#### Stored data entries:
-.-.-

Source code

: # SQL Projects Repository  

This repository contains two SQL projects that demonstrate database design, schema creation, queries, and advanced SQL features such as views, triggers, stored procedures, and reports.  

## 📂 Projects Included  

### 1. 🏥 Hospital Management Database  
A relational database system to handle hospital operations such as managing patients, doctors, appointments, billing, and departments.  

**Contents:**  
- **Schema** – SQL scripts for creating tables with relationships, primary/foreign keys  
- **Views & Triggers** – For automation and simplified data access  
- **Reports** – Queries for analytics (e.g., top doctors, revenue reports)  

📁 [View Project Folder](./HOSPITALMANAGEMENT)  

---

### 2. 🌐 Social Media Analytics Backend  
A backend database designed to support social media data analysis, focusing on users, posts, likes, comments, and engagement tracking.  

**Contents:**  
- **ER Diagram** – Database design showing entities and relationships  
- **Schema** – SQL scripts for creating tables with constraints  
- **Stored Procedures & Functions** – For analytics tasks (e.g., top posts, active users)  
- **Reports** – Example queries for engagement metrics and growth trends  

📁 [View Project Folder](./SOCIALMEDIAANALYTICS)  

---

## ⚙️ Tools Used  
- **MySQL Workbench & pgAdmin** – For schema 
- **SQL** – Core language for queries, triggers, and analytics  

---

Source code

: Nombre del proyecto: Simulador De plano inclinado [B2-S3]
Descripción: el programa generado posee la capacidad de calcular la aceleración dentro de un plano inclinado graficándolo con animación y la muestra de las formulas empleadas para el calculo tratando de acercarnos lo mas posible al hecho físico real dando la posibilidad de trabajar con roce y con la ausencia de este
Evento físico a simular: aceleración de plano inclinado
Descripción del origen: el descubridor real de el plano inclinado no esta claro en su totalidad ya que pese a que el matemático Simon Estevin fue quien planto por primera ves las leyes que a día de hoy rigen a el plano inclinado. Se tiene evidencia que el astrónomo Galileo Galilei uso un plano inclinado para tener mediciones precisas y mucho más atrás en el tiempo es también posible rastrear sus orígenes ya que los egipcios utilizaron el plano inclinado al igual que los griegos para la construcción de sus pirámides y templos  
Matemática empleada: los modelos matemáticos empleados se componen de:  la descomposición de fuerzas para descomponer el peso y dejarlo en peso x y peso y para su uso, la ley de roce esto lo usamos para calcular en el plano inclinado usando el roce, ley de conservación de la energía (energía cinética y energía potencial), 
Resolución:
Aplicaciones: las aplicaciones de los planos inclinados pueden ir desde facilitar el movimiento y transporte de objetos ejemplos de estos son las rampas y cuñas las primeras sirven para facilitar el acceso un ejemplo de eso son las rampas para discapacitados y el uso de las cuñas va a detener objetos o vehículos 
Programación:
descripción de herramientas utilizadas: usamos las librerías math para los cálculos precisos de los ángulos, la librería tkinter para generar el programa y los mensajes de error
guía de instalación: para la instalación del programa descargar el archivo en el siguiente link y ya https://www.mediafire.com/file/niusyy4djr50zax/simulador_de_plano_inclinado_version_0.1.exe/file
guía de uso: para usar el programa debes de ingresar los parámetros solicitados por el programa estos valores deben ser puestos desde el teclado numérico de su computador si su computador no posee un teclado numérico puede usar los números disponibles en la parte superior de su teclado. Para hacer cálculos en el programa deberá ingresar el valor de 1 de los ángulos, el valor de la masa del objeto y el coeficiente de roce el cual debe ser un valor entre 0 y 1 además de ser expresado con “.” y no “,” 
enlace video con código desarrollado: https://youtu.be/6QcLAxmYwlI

-.-.-

#### What the task requires:
Look through the records for the word "relationships". Every line that has it should be copied.

#### Exercise response:
- **Schema** – SQL scripts for creating tables with relationships, primary/foreign keys  
- **ER Diagram** – Database design showing entities and relationships  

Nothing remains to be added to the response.